Wednesday, November 21, 2012

Unwinding from a Majority on the Take

I have heard it over and over again.  Many on the right say that at least 51% of the population is benefiting from a government program or working for the government, so reform is impossible and the system is going to implode.    Well, I also think its going to implode, but for the historical record, I want them to understand the real reason why.  

Mitt Romney did not lose because the 51% on the "take" are only going to vote for what benefits them personally.   Some of those 51% could have been peeled off.   Some of them know that the system is unsustainable, some of them are concerned about what our current course is doing to the country.   Some slice of that 51% can be induced to vote against their lower interests- but not for a Mitt Romney.

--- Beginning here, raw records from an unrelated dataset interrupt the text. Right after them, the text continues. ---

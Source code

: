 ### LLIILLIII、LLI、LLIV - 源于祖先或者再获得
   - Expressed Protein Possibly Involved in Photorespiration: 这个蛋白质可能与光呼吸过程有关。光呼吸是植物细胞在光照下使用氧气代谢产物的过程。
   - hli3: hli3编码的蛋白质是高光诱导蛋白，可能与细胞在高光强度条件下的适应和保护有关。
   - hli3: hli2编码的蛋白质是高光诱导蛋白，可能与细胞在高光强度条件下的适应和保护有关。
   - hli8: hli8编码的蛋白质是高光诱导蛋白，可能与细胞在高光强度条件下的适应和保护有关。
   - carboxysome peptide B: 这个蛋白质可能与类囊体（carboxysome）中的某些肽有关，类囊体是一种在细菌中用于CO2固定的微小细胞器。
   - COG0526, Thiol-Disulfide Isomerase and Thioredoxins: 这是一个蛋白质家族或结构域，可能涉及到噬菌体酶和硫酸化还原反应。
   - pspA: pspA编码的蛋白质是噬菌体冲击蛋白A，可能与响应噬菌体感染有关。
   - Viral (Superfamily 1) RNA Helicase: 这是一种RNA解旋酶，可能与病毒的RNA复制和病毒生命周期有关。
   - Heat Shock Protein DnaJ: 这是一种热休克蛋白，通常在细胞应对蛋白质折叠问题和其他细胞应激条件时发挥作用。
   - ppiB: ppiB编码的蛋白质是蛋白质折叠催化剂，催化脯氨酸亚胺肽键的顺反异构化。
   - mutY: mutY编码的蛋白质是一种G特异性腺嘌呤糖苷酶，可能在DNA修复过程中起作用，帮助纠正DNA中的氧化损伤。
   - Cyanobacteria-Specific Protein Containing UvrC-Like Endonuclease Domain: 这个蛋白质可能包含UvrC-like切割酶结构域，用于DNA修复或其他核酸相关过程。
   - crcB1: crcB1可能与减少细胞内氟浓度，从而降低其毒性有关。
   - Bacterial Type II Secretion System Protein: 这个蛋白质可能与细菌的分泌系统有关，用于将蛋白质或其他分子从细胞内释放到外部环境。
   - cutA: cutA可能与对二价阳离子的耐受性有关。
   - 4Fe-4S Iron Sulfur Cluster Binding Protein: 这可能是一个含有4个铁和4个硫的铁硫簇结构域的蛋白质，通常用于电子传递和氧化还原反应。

People are not going to vote to cut their government benefits so that Goldman Sachs executives can continue to rake in million dollar bonuses.   They are not going to take the hit so that Haliburton and the rest of the Military-Industrial complex Eisenhower warned us about can keep their profit margins up.   They are only going to vote for someone who will tackle this thing if they tackle those interests first.

It's not a case of one group on the take and another looking out for the country.  Both parties are run by people and interests who are on the take.      Both sides are suggesting the other side take the hit so the party on their side can go on just a little bit longer.  Not surprisingly, no one in the other coalition is buying it.

Honestly, Ron Paul could have beaten Barack Obama because he was advocating exactly the policies which would have split some of the "coalition on the take" from the left.    He would have ended the party for the MI-complex and the banksters first.    The other side would have been cut too, but that would be OK with some of them because the sacrifice was shared and the result was a sustainable federal government.   The coalition that ran the GOP rejected that deal and aggressively marginalized Paul and pushed a candidate who offered to keep their party going longer by only taking the punch bowl from the other team.

At this point, I do think that the Federal government is going to face a crisis of legitimacy piled on top of a currency crisis.   We missed our last best chance to stop it, but not because one side's interests would not compromise, but because neither side's controlling interests would.   When it comes, I want people to have a correct view of the history so that we can make a correct assessment of the blame.